What you have to do: Please transcribe the lines below exactly, and leave every image behind.

[Data records]
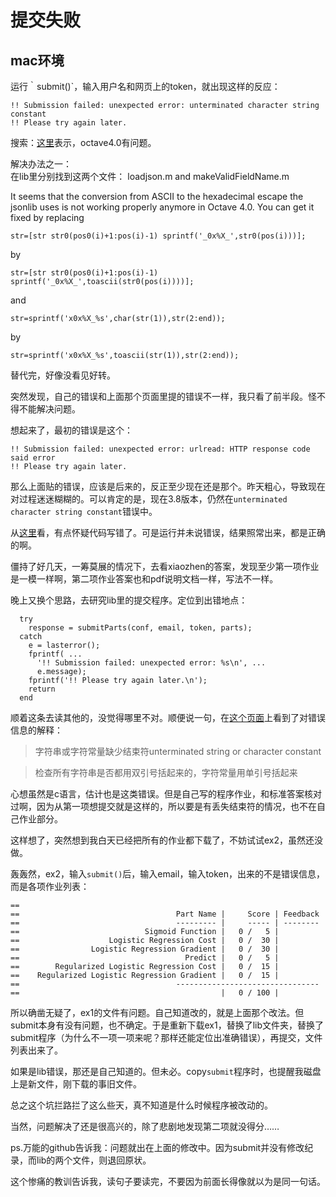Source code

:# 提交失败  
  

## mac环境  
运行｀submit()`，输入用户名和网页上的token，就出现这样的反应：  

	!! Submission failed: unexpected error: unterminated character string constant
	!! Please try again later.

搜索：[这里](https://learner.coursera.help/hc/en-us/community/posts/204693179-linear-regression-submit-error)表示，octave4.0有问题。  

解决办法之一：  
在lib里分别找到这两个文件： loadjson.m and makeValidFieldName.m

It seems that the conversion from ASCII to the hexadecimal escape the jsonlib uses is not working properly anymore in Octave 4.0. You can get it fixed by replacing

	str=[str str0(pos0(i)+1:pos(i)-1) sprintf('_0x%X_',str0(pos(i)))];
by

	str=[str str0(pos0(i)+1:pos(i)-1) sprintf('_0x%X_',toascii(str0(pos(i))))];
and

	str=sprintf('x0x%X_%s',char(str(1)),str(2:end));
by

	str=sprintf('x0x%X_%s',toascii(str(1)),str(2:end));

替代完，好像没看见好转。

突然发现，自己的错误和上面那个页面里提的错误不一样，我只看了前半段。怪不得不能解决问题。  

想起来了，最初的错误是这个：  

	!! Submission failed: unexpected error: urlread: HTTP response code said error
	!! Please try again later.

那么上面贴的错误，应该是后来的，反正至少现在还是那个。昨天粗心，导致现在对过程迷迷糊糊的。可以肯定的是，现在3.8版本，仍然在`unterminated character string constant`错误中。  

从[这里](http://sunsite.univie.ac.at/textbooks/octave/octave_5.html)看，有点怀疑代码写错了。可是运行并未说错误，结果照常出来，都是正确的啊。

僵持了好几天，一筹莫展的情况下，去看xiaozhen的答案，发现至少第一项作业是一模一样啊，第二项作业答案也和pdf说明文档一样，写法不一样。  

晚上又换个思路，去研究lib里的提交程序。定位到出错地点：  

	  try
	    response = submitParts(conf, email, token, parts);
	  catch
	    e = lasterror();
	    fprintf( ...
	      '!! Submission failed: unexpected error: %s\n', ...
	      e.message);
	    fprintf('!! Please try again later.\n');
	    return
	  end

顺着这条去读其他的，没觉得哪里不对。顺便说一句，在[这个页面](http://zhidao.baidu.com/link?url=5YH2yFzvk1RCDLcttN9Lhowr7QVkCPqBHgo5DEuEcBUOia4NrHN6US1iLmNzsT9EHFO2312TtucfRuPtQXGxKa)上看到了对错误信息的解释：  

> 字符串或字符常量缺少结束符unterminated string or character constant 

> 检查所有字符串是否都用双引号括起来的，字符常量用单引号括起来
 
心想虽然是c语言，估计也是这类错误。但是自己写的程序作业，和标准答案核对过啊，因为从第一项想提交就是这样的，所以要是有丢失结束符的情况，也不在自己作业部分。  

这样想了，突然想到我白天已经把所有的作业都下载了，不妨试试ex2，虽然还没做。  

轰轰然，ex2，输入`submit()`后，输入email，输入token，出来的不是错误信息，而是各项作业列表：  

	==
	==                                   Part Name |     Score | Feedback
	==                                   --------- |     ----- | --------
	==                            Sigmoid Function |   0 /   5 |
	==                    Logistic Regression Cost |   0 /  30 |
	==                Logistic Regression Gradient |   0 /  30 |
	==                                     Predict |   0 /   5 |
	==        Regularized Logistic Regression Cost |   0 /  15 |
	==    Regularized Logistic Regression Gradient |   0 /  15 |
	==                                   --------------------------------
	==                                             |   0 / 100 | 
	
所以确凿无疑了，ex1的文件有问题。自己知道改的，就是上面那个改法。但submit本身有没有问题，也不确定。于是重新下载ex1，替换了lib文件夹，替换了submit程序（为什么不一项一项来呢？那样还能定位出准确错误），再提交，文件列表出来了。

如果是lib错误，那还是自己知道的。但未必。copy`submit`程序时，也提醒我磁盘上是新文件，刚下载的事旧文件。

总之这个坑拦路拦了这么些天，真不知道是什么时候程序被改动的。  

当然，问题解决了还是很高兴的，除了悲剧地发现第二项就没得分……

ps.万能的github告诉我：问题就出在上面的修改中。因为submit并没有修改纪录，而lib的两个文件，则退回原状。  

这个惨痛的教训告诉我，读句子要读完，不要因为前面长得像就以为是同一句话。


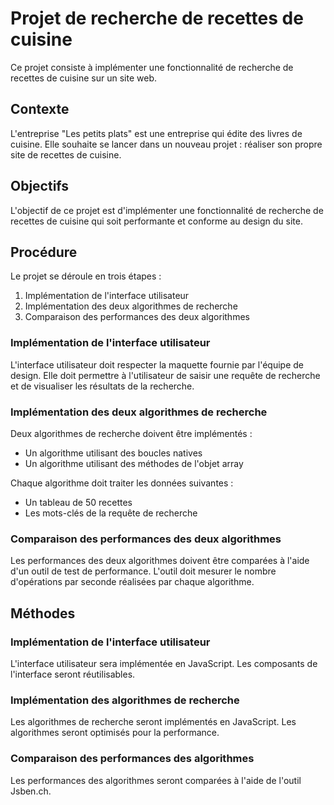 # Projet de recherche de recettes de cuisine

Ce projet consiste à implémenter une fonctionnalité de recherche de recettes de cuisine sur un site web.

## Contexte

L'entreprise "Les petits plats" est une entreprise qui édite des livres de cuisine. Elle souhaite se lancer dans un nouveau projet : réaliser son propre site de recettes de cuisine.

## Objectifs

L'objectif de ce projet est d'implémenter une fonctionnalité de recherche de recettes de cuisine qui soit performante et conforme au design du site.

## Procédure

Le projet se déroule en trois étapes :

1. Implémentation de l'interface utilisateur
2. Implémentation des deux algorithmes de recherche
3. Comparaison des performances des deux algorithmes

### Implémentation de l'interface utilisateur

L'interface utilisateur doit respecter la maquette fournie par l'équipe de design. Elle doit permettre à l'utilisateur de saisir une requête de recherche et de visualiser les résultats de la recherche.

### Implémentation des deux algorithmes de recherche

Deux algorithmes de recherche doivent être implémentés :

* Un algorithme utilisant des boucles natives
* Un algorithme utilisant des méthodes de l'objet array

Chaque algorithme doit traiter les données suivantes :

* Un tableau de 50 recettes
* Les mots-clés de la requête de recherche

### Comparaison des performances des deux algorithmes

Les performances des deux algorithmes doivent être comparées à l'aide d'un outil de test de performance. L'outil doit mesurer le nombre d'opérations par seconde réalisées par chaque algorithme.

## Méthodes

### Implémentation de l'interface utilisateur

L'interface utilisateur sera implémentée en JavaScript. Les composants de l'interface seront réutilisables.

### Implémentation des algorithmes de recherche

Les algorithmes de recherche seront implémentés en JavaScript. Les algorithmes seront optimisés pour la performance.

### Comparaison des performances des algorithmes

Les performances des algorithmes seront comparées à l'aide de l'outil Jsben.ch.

Your solution:
Source code

:# 提交失败  
  

## mac环境  
运行｀submit()`，输入用户名和网页上的token，就出现这样的反应：  

	!! Submission failed: unexpected error: unterminated character string constant
	!! Please try again later.

搜索：[这里](https://learner.coursera.help/hc/en-us/community/posts/204693179-linear-regression-submit-error)表示，octave4.0有问题。  

解决办法之一：  
在lib里分别找到这两个文件： loadjson.m and makeValidFieldName.m

It seems that the conversion from ASCII to the hexadecimal escape the jsonlib uses is not working properly anymore in Octave 4.0. You can get it fixed by replacing

	str=[str str0(pos0(i)+1:pos(i)-1) sprintf('_0x%X_',str0(pos(i)))];
by

	str=[str str0(pos0(i)+1:pos(i)-1) sprintf('_0x%X_',toascii(str0(pos(i))))];
and

	str=sprintf('x0x%X_%s',char(str(1)),str(2:end));
by

	str=sprintf('x0x%X_%s',toascii(str(1)),str(2:end));

替代完，好像没看见好转。

突然发现，自己的错误和上面那个页面里提的错误不一样，我只看了前半段。怪不得不能解决问题。  

想起来了，最初的错误是这个：  

	!! Submission failed: unexpected error: urlread: HTTP response code said error
	!! Please try again later.

那么上面贴的错误，应该是后来的，反正至少现在还是那个。昨天粗心，导致现在对过程迷迷糊糊的。可以肯定的是，现在3.8版本，仍然在`unterminated character string constant`错误中。  

从[这里](http://sunsite.univie.ac.at/textbooks/octave/octave_5.html)看，有点怀疑代码写错了。可是运行并未说错误，结果照常出来，都是正确的啊。

僵持了好几天，一筹莫展的情况下，去看xiaozhen的答案，发现至少第一项作业是一模一样啊，第二项作业答案也和pdf说明文档一样，写法不一样。  

晚上又换个思路，去研究lib里的提交程序。定位到出错地点：  

	  try
	    response = submitParts(conf, email, token, parts);
	  catch
	    e = lasterror();
	    fprintf( ...
	      '!! Submission failed: unexpected error: %s\n', ...
	      e.message);
	    fprintf('!! Please try again later.\n');
	    return
	  end

顺着这条去读其他的，没觉得哪里不对。顺便说一句，在[这个页面](http://zhidao.baidu.com/link?url=5YH2yFzvk1RCDLcttN9Lhowr7QVkCPqBHgo5DEuEcBUOia4NrHN6US1iLmNzsT9EHFO2312TtucfRuPtQXGxKa)上看到了对错误信息的解释：  

> 字符串或字符常量缺少结束符unterminated string or character constant 

> 检查所有字符串是否都用双引号括起来的，字符常量用单引号括起来
 
心想虽然是c语言，估计也是这类错误。但是自己写的程序作业，和标准答案核对过啊，因为从第一项想提交就是这样的，所以要是有丢失结束符的情况，也不在自己作业部分。  

这样想了，突然想到我白天已经把所有的作业都下载了，不妨试试ex2，虽然还没做。  

轰轰然，ex2，输入`submit()`后，输入email，输入token，出来的不是错误信息，而是各项作业列表：  

	==
	==                                   Part Name |     Score | Feedback
	==                                   --------- |     ----- | --------
	==                            Sigmoid Function |   0 /   5 |
	==                    Logistic Regression Cost |   0 /  30 |
	==                Logistic Regression Gradient |   0 /  30 |
	==                                     Predict |   0 /   5 |
	==        Regularized Logistic Regression Cost |   0 /  15 |
	==    Regularized Logistic Regression Gradient |   0 /  15 |
	==                                   --------------------------------
	==                                             |   0 / 100 | 
	
所以确凿无疑了，ex1的文件有问题。自己知道改的，就是上面那个改法。但submit本身有没有问题，也不确定。于是重新下载ex1，替换了lib文件夹，替换了submit程序（为什么不一项一项来呢？那样还能定位出准确错误），再提交，文件列表出来了。

如果是lib错误，那还是自己知道的。但未必。copy`submit`程序时，也提醒我磁盘上是新文件，刚下载的事旧文件。

总之这个坑拦路拦了这么些天，真不知道是什么时候程序被改动的。  

当然，问题解决了还是很高兴的，除了悲剧地发现第二项就没得分……

ps.万能的github告诉我：问题就出在上面的修改中。因为submit并没有修改纪录，而lib的两个文件，则退回原状。  

这个惨痛的教训告诉我，读句子要读完，不要因为前面长得像就以为是同一句话。


 # Projet de recherche de recettes de cuisine

Ce projet consiste à implémenter une fonctionnalité de recherche de recettes de cuisine sur un site web.

## Contexte

L'entreprise "Les petits plats" est une entreprise qui édite des livres de cuisine. Elle souhaite se lancer dans un nouveau projet : réaliser son propre site de recettes de cuisine.

## Objectifs

L'objectif de ce projet est d'implémenter une fonctionnalité de recherche de recettes de cuisine qui soit performante et conforme au design du site.

## Procédure

Le projet se déroule en trois étapes :

1. Implémentation de l'interface utilisateur
2. Implémentation des deux algorithmes de recherche
3. Comparaison des performances des deux algorithmes

### Implémentation de l'interface utilisateur

L'interface utilisateur doit respecter la maquette fournie par l'équipe de design. Elle doit permettre à l'utilisateur de saisir une requête de recherche et de visualiser les résultats de la recherche.

### Implémentation des deux algorithmes de recherche

Deux algorithmes de recherche doivent être implémentés :

* Un algorithme utilisant des boucles natives
* Un algorithme utilisant des méthodes de l'objet array

Chaque algorithme doit traiter les données suivantes :

* Un tableau de 50 recettes
* Les mots-clés de la requête de recherche

### Comparaison des performances des deux algorithmes

Les performances des deux algorithmes doivent être comparées à l'aide d'un outil de test de performance. L'outil doit mesurer le nombre d'opérations par seconde réalisées par chaque algorithme.

## Méthodes

### Implémentation de l'interface utilisateur

L'interface utilisateur sera implémentée en JavaScript. Les composants de l'interface seront réutilisables.

### Implémentation des algorithmes de recherche

Les algorithmes de recherche seront implémentés en JavaScript. Les algorithmes seront optimisés pour la performance.

### Comparaison des performances des algorithmes

Les performances des algorithmes seront comparées à l'aide de l'outil Jsben.ch.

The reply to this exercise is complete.